Il ritorno della Scozia nella Ue
Ad oggi, nella storia della Ue, non è mai successo che un Paese uscisse dall’Unione. Dunque, a maggior ragione, non si è mai verificata l’eventualità che un Paese nato dalla scissione di uno Stato uscito dalla Ue chieda di essere riammesso. Qualsiasi previsione in proposito è quindi inevitabilmente caratterizzata da un ampio margine di incertezza.
Gli Stati membri dell’Ue possono infatti sempre modificare i Trattati – all’unanimità – e cambiare le regole stabilite.
In base a quanto era emerso in vista del referendum indipendentista scozzese del 2014, tuttavia, sembrerebbe che l’Unione europea sia orientata a considerare un’eventuale Scozia indipendente come uno “Stato terzo”, che quindi dovrebbe fare richiesta di ammissione (in base all’art. 49 Tue) alla pari di qualsiasi altro Stato non membro dell’Ue che voglia entrare a farne parte.
Per la sua ammissione sarebbero quindi necessari l’approvazione all’unanimità di tutti gli Stati della Ue (sia dei governi che dei parlamenti), il via libera della Commissione e del Parlamento europeo, e dei negoziati dedicati.

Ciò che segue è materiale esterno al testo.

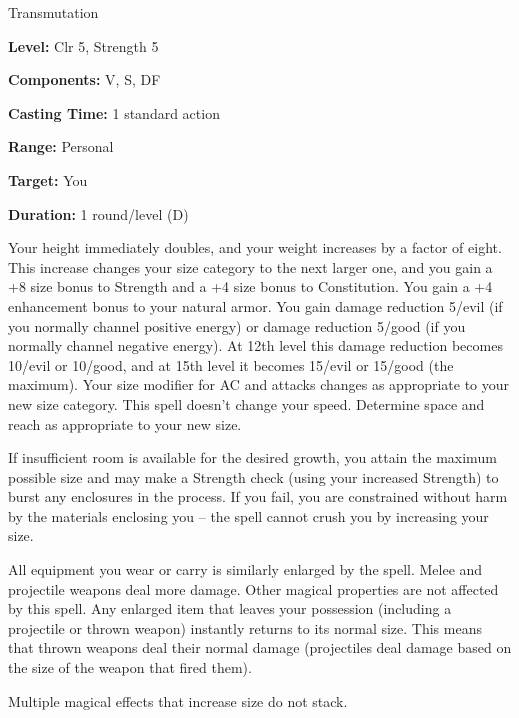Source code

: 
Transmutation

\textbf{Level:} Clr 5, Strength 5

\textbf{Components:} V, S, DF

\textbf{Casting Time:} 1 standard action

\textbf{Range:} Personal

\textbf{Target:} You

\textbf{Duration:} 1 round/level (D)

Your height immediately doubles, and your weight increases by a factor of eight. 
This increase changes your size category to the next larger one, and you gain a 
+8 size bonus to Strength and a +4 size bonus to Constitution. You gain a +4 enhancement 
bonus to your natural armor. You gain damage reduction 5/evil (if you normally 
channel positive energy) or damage reduction 5/good (if you normally channel negative 
energy). At 12th level this damage reduction becomes 10/evil or 10/good, and at 
15th level it becomes 15/evil or 15/good (the maximum). Your size modifier for 
AC and attacks changes as appropriate to your new size category. This spell doesn't 
change your speed.  Determine space and reach as appropriate to your new size.

If insufficient room is available for the desired growth, you attain the maximum 
possible size and may make a Strength check (using your increased Strength) to 
burst any enclosures in the process. If you fail, you are constrained without harm 
by the materials enclosing you --  the spell cannot crush you by increasing your 
size.

All equipment you wear or carry is similarly enlarged by the spell. Melee and projectile 
weapons deal more damage. Other magical properties are not affected by this spell. 
Any enlarged item that leaves your possession (including a projectile or thrown 
weapon) instantly returns to its normal size. This means that thrown weapons deal 
their normal damage (projectiles deal damage based on the size of the weapon that 
fired them).

Multiple magical effects that increase size do not stack.

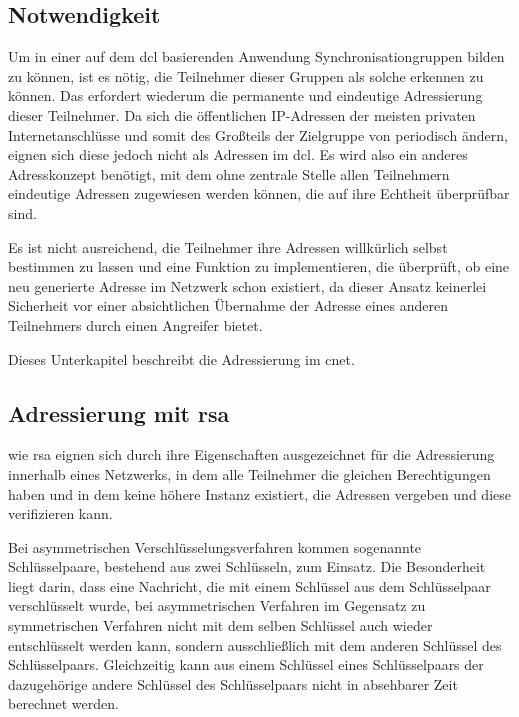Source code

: 
\subsection{Notwendigkeit}
Um in einer auf dem \gls{dcl} basierenden Anwendung Synchronisationgruppen bilden zu können, ist es
nötig, die Teilnehmer dieser Gruppen als solche erkennen zu können.
Das erfordert wiederum die permanente und eindeutige Adressierung dieser Teilnehmer.
Da sich die öffentlichen IP-Adressen der meisten privaten Internetanschlüsse und somit des Großteils der
Zielgruppe von \sblit periodisch ändern, eignen sich diese jedoch nicht als Adressen im \gls{dcl}. Es
wird also ein anderes Adresskonzept benötigt, mit dem ohne zentrale Stelle allen Teilnehmern eindeutige
Adressen zugewiesen werden können, die auf ihre Echtheit überprüfbar sind.

Es ist nicht ausreichend, die Teilnehmer ihre Adressen willkürlich selbst bestimmen zu lassen und eine
Funktion zu implementieren, die überprüft, ob eine neu generierte Adresse im Netzwerk schon existiert,
da dieser Ansatz keinerlei Sicherheit vor einer absichtlichen Übernahme der Adresse eines anderen
Teilnehmers durch einen Angreifer bietet.

Dieses Unterkapitel beschreibt die Adressierung im \gls{cnet}.


\subsection{Adressierung mit \gls*{rsa}}
 wie \gls{rsa} eignen sich durch ihre Eigenschaften
ausgezeichnet für die Adressierung innerhalb eines Netzwerks, in dem alle Teilnehmer die gleichen
Berechtigungen haben und in dem keine höhere Instanz existiert, die Adressen vergeben und diese
verifizieren kann.

Bei asymmetrischen Verschlüsselungsverfahren kommen sogenannte Schlüsselpaare, bestehend aus zwei
Schlüsseln, zum Einsatz. Die Besonderheit liegt darin, dass eine Nachricht, die mit einem Schlüssel
aus dem Schlüsselpaar verschlüsselt wurde, bei asymmetrischen Verfahren im Gegensatz zu symmetrischen
Verfahren nicht mit dem selben Schlüssel auch wieder entschlüsselt werden kann, sondern ausschließlich
mit dem anderen Schlüssel des Schlüsselpaars.
Gleichzeitig kann aus einem Schlüssel eines Schlüsselpaars der dazugehörige andere Schlüssel des
Schlüsselpaars nicht in absehbarer Zeit berechnet werden.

Durante questi si dovrebbe poi capire a che condizioni la Scozia entrerebbe nella Ue, con quale valuta in particolare, se con l’euro o con una nuova valuta autonoma.
La precedente partecipazione della Scozia, in quanto parte del Regno Unito, alla Ue dovrebbe ovviamente facilitare i negoziati, considerato che già oggi la legislazione scozzese è allineata a quella comunitaria, ma la durata dell’intero processo è comunque imprevedibile.
Conclusione
Dopo la vittoria di Johnson nelle ultime elezioni britanniche si è tornato a parlare della possibilità che la Scozia chieda l’indipendenza via referendum.
Per ottenere la possibilità di indire il referendum, il Parlamento scozzese deve però probabilmente avere il via libera dal Parlamento britannico e i conservatori guidati da Johnson – che sono in maggioranza a Westminster – non sembrano per ora intenzionati a concederlo.
È teoricamente possibile che anche un referendum indetto unilateralmente dalla Scozia abbia validità, ma ci sono seri dubbi interpretativi sulla questione e oltretutto la leader dei nazionalisti, Nicola Sturgeon, non sembra intenzionata a muoversi in questa direzione.
Se, in ogni caso, Sturgeon dovesse convincere Johnson a concedere un secondo referendum, questo venisse approvato dal Parlamento scozzese e poi i “sì” vincessero, per il ritorno della Scozia nella Ue si aprirebbe probabilmente un percorso lungo, uguale a quello che aspetta qualsiasi Stato non membro della Ue che voglia entrare nell’Unione.
Un eventuale regime di vantaggio per la Scozia, in considerazione della sua precedente appartenenza alla Ue, dovrebbe infatti essere prima approvato da tutti gli Stati dell’Unione.